"The next time you go to the market take a notebook and write down fifty things about the trip - on the way, there, in the parking lot, coming home. List ten projects for which sources could be found at the market, not necessarily related to the buying and selling of food. Make three- or four-line poems from the promises on the food labels" (Kent & Steward, 2008, p. 57)
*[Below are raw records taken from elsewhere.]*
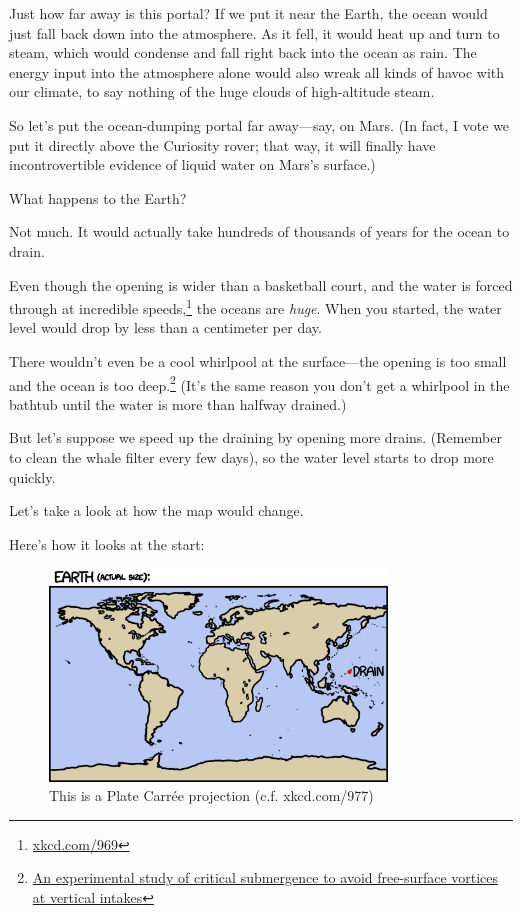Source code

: {{Just how far away is this portal? If we put it near the Earth, the ocean would just fall back down into the atmosphere. As it fell, it would heat up and turn to steam, which would condense and fall right back into the ocean as rain. The energy input into the atmosphere alone would also wreak all kinds of havoc with our climate, to say nothing of the huge clouds of high-altitude steam.}

{So let's put the ocean-dumping portal far away—say, on Mars. (In fact, I vote we put it directly above the Curiosity rover; that way, it will finally have incontrovertible evidence of liquid water on Mars's surface.)}

{What happens to the Earth?}

{Not much. It would actually take hundreds of thousands of years for the ocean to drain.}

{Even though the opening is wider than a basketball court, and the water is forced through at incredible speeds,{\footnote{ \href{http://xkcd.com/969/}{xkcd.com/969}} } the oceans are \emph{huge}. When you started, the water level would drop by less than a centimeter per day.}

{There wouldn't even be a cool whirlpool at the surface—the opening is too small and the ocean is too deep.{\footnote{ \href{http://www.leg.state.mn.us/docs/pre2003/other/840235.pdf}{An experimental study of critical submergence to avoid free-surface vortices at vertical intakes}} } (It's the same reason you don't get a whirlpool in the bathtub until the water is more than halfway drained.)}

{But let's suppose we speed up the draining by opening more drains. (Remember to clean the whale filter every few days), so the water level starts to drop more quickly.}

{Let's take a look at how the map would change.}

{Here's how it looks at the start:}

\begin{figure}[!htbp]
\centering
\includegraphics[scale=0.5, max width=0.8\textwidth]{imgs/a/53/drain_0m.png}
\caption{This is a Plate Carrée projection (c.f. xkcd.com/977)}
\end{figure}

}
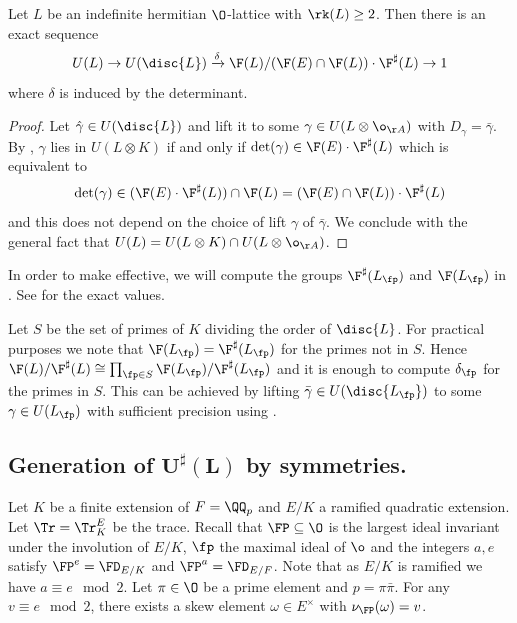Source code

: \begin{theorem}\label{hermitianUtoUDL}
 Let $L$ be an indefinite hermitian $\O$-lattice with $\rk(L)\geq 2$. Then there is an exact sequence
 \[U(L)\rightarrow U(\disc{L}) \xrightarrow[]{\delta} \F(L)/(\F(E)\cap \F(L))\cdot \F^\sharp(L) \rightarrow 1\]
 where $\delta$ is induced by the determinant.
\end{theorem}
\begin{proof}

Let $\hat\gamma \in U(\disc{L})$ and lift it to some $\gamma \in U(L \otimes \o_{\AA})$ with $D_{\gamma}=\bar \gamma$.
By , $\gamma$ lies in $U(L\otimes K)$ if and only if $\det(\gamma) \in \F(E)\cdot \F^\sharp(L)$
which is equivalent to
\[\det(\gamma) \in (\F(E)\cdot \F^\sharp(L)) \cap \F(L)= (\F(E) \cap \F(L)) \cdot \F^\sharp(L) \]
and this does not depend on the choice of lift $\gamma$ of $\bar \gamma$.
We conclude with the general fact that $U(L) = U(L \otimes K) \cap U(L \otimes \o_{\AA})$.
\end{proof}
In order to make  effective,
we will compute the groups $\F^\sharp(L_\fp)$ and $\F(L_\fp)$ in  . See  for the exact values.

\begin{remark}\label{rem:hermitianUtoUDL}
Let $S$ be the set of primes of $K$ dividing the order of $\disc{L}$.
For practical purposes we note that $\F(L_\fp)=\F^\sharp(L_\fp)$ for the primes not in $S$.
Hence $\F(L)/\F^\sharp(L)\cong \prod_{\fp \in S}\F(L_\fp)/\F^\sharp(L_\fp)$ and it is enough to compute $\delta_\fp$ for the primes in $S$.
This can be achieved by lifting $\bar \gamma \in U(\disc{L_\fp})$ to some $\gamma \in U(L_\fp)$ with sufficient precision using .
\end{remark}

\subsection{Generation of $\mathbf{U^\sharp(L)}$ by symmetries.}\label{kergen}

Let $K$ be a finite extension of $F= \QQ_p$ and $E/K$ a ramified quadratic extension. Let $\Tr = \Tr^E_K$ be the trace.
Recall that $\FP\subseteq \O$ is the largest ideal invariant under the involution of $E/K$, $\fp$ the maximal ideal of $\o$ and the integers $a, e$ satisfy $\FP^e = \FD_{E/K}$ and $\FP^a = \FD_{E/F}$.
Note that as $E/K$ is ramified we have $a \equiv e \mod 2$.
Let $\pi \in \O$ be a prime element and $p = \pi \bar \pi$.
For any $v \equiv e \mod 2$,
there exists a skew element $\omega \in E^\times$ with $\nu_\FP(\omega)=v$.

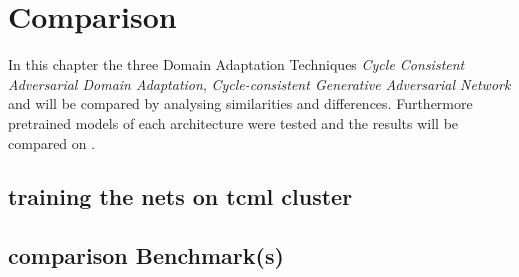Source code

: \chapter{Comparison}
\label{sec:comparison}

In this chapter the three Domain Adaptation Techniques \textit{Cycle Consistent Adversarial Domain Adaptation}, \textit{Cycle-consistent Generative Adversarial Network} and  will be compared by analysing similarities and differences. Furthermore pretrained models of each architecture were tested and the results will be compared on .

\section{training the nets on tcml cluster} 

\section{comparison Benchmark(s)}

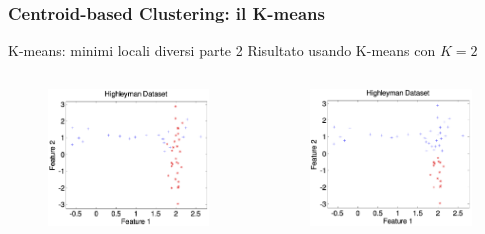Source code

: \begin{frame}

	\frametitle{{\color{GradientDescentDiagramBlue}Centroid-based Clustering}: il K-means}

	\begin{block}{K-means: minimi locali diversi parte 2}
		Risultato usando K-means con $K=2$
		\begin{columns}
			\begin{figure}[!htbp]
				\centering
				\includegraphics[angle=0,width=1\linewidth]{images/unsupervised/kmeans/highley_gt.png}
			\end{figure}

			\begin{figure}[!htbp]
				\centering
				\includegraphics[angle=0,width=1\linewidth]{images/unsupervised/kmeans/highley_2k.png}
			\end{figure}


\end{columns}
\end{block}
\end{frame}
One of Corita's most infamous works is her serigraph print "tomato"(1964) in which she quoted fellow educator, Sam Eisenstein’s reaction to the 1964 Mary’s Day celebration: “If a canned food company feels justified in saying their tomatoes are the juiciest, it is not desecration to say, ‘Mother Mary is the juiciest tomato of them all.” Although this could be read as a challenge to Church authority, Dackerman (2015) asserts that tomato also shows Corita’s commitment to the revitalizations engendered by Vatican II, specifically the shift from Latin Mass to use of vernacular language. By borrowing from cultural vernacular, the infamous serigraph is described by the aforementioned scholars as an expression of making the Gospel more accessible. However, as Dackerman further explains, the serigraph also offered an updated conception of female divinity. In the words of Corita’s friend and co-conspirator Father Daniel Berrigan, “all hell broke loose” after the publication of tomato. Voicing his understanding that within structures of the Catholic society, Fr. Berrigan describes the conflict through his claim that men “owned the icons of the Blessed Virgin,” and thereby “owned” women (Ault, 2006, p. 116).
In what ways do advertisements engage with body politics? Who owns YOUR oranges? Who grew them? How fresh are they? How juicy? Are they organic? How does this speak to agri/cultural norms?